You know how, when you go into a seafood restaurant, they have the
lobsters up front, in a tank, all trying to scuttle back out of the way and
hide under each other so they won't get eaten? Well, it's inevitable that
some lobsters get damaged in the process-broken claws, eye stalks falling off,
that kind of thing. And then you have the problem that (a) you have damaged
lobsters, which you can't serve to your customers and (b) you have these loose
random eye stalks lying around the bottom of your tank, which hardly act as a
Cheerful Greeting to your incoming customers. This is why there is such a
tremendous demand today for people who know how, using modern adhesives, to
reassemble a damaged lobster, or use the leftover parts to construct a whole
new one, often incorporating a new and improved design ("Hey," more than one
delighted restaurant patron has cried recently. "My lobster has a claw made
entirely out of eye stalks!").

And this is just one new emerging-growth career field. Others include:
Drug Overlord; Computer Geek; Televised Christian; Person Who Sells Staples to
the Defense Department for What It Cost to Liberate France; Vigilante; and
Pip, whose job is to stand behind Gladys Knight and go "whooo whooo" at
certain points during the song, "Midnight Train to Georgia."
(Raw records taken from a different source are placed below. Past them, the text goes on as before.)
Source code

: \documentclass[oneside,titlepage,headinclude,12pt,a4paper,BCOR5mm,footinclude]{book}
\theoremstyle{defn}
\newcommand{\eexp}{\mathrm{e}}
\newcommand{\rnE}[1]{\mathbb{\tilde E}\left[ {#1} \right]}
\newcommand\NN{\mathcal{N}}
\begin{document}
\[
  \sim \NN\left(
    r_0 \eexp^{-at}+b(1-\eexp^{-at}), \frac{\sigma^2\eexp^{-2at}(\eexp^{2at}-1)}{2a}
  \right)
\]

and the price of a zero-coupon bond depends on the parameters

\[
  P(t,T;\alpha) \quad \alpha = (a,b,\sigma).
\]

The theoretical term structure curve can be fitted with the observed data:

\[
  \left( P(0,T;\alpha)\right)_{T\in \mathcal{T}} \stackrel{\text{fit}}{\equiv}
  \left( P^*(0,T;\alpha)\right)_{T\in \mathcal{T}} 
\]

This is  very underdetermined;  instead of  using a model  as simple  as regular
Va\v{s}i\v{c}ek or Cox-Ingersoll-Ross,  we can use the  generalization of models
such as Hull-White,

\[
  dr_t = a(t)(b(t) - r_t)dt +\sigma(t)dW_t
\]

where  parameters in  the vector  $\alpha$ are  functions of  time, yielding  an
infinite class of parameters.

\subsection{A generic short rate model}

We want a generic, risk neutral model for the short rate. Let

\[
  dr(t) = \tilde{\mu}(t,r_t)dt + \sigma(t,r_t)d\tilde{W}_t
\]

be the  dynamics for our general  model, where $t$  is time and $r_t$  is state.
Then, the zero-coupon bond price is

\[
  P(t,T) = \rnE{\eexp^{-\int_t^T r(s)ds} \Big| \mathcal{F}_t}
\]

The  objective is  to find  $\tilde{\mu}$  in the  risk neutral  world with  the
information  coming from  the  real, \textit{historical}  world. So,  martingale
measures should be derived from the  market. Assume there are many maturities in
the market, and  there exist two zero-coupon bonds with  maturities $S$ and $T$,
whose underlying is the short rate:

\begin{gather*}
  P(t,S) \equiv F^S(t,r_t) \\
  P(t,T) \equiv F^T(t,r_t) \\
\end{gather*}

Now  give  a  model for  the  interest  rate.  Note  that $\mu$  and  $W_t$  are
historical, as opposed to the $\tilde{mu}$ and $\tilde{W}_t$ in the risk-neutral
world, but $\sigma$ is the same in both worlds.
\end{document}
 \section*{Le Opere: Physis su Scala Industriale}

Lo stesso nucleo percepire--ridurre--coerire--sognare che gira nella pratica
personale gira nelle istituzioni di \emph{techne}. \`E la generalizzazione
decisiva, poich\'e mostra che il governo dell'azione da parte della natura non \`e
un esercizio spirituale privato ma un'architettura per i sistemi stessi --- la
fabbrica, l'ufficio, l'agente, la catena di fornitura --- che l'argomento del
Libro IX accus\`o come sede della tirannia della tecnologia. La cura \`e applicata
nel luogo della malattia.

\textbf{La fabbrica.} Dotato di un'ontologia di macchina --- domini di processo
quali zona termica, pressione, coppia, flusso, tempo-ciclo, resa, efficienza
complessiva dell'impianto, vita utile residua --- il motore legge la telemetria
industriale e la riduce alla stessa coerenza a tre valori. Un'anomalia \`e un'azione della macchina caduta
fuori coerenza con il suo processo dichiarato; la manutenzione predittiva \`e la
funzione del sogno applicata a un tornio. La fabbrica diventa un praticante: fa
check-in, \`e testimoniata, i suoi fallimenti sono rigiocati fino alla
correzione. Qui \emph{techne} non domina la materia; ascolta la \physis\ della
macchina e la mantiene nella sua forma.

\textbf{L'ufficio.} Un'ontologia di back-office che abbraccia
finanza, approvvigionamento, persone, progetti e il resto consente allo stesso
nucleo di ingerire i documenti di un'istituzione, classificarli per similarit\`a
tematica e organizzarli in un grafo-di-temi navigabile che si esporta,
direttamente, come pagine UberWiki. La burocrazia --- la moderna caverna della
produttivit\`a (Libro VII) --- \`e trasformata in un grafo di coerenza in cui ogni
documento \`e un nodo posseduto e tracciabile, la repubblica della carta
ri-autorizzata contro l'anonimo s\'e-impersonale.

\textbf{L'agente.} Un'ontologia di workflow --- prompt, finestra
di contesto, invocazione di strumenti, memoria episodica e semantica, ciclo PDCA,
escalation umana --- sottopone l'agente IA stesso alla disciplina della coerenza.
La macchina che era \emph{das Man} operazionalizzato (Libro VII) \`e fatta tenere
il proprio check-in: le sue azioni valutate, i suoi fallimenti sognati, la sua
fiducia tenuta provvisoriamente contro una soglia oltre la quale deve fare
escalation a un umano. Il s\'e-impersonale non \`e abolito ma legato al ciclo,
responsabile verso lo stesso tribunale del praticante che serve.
WELDER WANTED--TO weld certain pieces of metal together.


ADMINISTRATIVE ASSISTANT--Young-thinking, fast-moving,
forward-looking emerging-growth company with dynamic,
attractive plant-filled lobby featuring modernistic,
incomprehensible sculpture and old, heavily thumbed issues
of Pork Buyer Weekly seeks eager,ambitious,personable,
aggressive, can-do, confident, hard-driving, highly
motivated self-starter to clean scum-encrusted office
coffee-related implements.

WHERE SHOULD YOU BEGIN YOUR JOB SEARCH?

The answer to that question is right in your local newspaper. That's
right! Every day, hundreds of employers pay good money to advertise jobs in
the classified ad section, apparently unaware that practically nobody reads
it! So I want you to turn to the help wanted section right now and locate all
the ads that look promising.

The way to do this is to count the adjectives. For example, take the ads
shown above.

The first ad contains only one adjective, and thus represents a poor
career opportunity. The second ad, on the other hand, clearly offers a very
exciting opportunity, based on the adjective count.